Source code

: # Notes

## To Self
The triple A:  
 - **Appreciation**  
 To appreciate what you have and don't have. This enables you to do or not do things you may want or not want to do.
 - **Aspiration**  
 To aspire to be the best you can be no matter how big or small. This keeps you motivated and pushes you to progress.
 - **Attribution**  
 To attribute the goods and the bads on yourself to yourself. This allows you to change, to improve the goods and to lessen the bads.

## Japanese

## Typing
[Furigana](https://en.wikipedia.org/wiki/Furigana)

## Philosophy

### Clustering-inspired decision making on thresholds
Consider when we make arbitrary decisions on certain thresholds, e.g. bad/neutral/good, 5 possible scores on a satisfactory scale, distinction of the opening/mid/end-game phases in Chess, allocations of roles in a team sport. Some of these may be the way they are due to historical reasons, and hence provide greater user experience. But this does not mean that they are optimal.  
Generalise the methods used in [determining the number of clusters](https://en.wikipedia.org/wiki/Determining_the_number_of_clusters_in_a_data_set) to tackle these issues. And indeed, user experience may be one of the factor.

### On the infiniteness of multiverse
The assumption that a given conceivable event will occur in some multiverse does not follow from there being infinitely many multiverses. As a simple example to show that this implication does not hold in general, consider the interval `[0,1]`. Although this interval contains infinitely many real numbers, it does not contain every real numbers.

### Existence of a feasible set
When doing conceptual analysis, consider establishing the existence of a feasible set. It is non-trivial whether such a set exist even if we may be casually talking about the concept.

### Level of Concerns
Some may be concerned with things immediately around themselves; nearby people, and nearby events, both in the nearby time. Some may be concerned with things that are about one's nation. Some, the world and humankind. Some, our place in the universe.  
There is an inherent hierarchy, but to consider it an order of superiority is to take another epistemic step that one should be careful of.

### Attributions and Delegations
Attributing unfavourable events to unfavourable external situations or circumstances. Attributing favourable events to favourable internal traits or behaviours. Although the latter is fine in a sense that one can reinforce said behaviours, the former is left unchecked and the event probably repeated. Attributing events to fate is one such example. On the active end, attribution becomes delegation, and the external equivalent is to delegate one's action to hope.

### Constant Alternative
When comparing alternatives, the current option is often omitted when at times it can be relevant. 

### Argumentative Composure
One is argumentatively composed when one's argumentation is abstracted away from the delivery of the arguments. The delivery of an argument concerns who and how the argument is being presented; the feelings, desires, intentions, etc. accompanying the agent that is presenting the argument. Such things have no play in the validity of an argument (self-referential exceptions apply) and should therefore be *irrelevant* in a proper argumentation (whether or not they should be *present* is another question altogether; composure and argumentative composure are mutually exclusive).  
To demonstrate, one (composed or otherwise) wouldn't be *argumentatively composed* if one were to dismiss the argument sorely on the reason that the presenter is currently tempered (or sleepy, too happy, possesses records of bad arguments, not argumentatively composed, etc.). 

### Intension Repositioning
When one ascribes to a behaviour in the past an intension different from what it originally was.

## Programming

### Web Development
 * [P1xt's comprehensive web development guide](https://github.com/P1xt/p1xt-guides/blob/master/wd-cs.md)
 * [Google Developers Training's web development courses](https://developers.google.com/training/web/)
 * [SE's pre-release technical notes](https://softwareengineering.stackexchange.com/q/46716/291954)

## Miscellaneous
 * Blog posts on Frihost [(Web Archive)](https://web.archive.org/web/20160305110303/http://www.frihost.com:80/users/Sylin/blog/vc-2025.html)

+++

-- Task item --
Without any alteration, repeat each entry shown above.

-- Response for this exercise --
Source code

: # Notes

## To Self
The triple A:  
 - **Appreciation**  
 To appreciate what you have and don't have. This enables you to do or not do things you may want or not want to do.
 - **Aspiration**  
 To aspire to be the best you can be no matter how big or small. This keeps you motivated and pushes you to progress.
 - **Attribution**  
 To attribute the goods and the bads on yourself to yourself. This allows you to change, to improve the goods and to lessen the bads.

## Japanese

## Typing
[Furigana](https://en.wikipedia.org/wiki/Furigana)

## Philosophy

### Clustering-inspired decision making on thresholds
Consider when we make arbitrary decisions on certain thresholds, e.g. bad/neutral/good, 5 possible scores on a satisfactory scale, distinction of the opening/mid/end-game phases in Chess, allocations of roles in a team sport. Some of these may be the way they are due to historical reasons, and hence provide greater user experience. But this does not mean that they are optimal.  
Generalise the methods used in [determining the number of clusters](https://en.wikipedia.org/wiki/Determining_the_number_of_clusters_in_a_data_set) to tackle these issues. And indeed, user experience may be one of the factor.

### On the infiniteness of multiverse
The assumption that a given conceivable event will occur in some multiverse does not follow from there being infinitely many multiverses. As a simple example to show that this implication does not hold in general, consider the interval `[0,1]`. Although this interval contains infinitely many real numbers, it does not contain every real numbers.

### Existence of a feasible set
When doing conceptual analysis, consider establishing the existence of a feasible set. It is non-trivial whether such a set exist even if we may be casually talking about the concept.

### Level of Concerns
Some may be concerned with things immediately around themselves; nearby people, and nearby events, both in the nearby time. Some may be concerned with things that are about one's nation. Some, the world and humankind. Some, our place in the universe.  
There is an inherent hierarchy, but to consider it an order of superiority is to take another epistemic step that one should be careful of.

### Attributions and Delegations
Attributing unfavourable events to unfavourable external situations or circumstances. Attributing favourable events to favourable internal traits or behaviours. Although the latter is fine in a sense that one can reinforce said behaviours, the former is left unchecked and the event probably repeated. Attributing events to fate is one such example. On the active end, attribution becomes delegation, and the external equivalent is to delegate one's action to hope.

### Constant Alternative
When comparing alternatives, the current option is often omitted when at times it can be relevant. 

### Argumentative Composure
One is argumentatively composed when one's argumentation is abstracted away from the delivery of the arguments. The delivery of an argument concerns who and how the argument is being presented; the feelings, desires, intentions, etc. accompanying the agent that is presenting the argument. Such things have no play in the validity of an argument (self-referential exceptions apply) and should therefore be *irrelevant* in a proper argumentation (whether or not they should be *present* is another question altogether; composure and argumentative composure are mutually exclusive).  
To demonstrate, one (composed or otherwise) wouldn't be *argumentatively composed* if one were to dismiss the argument sorely on the reason that the presenter is currently tempered (or sleepy, too happy, possesses records of bad arguments, not argumentatively composed, etc.). 

### Intension Repositioning
When one ascribes to a behaviour in the past an intension different from what it originally was.

## Programming

### Web Development
 * [P1xt's comprehensive web development guide](https://github.com/P1xt/p1xt-guides/blob/master/wd-cs.md)
 * [Google Developers Training's web development courses](https://developers.google.com/training/web/)
 * [SE's pre-release technical notes](https://softwareengineering.stackexchange.com/q/46716/291954)

## Miscellaneous
 * Blog posts on Frihost [(Web Archive)](https://web.archive.org/web/20160305110303/http://www.frihost.com:80/users/Sylin/blog/vc-2025.html)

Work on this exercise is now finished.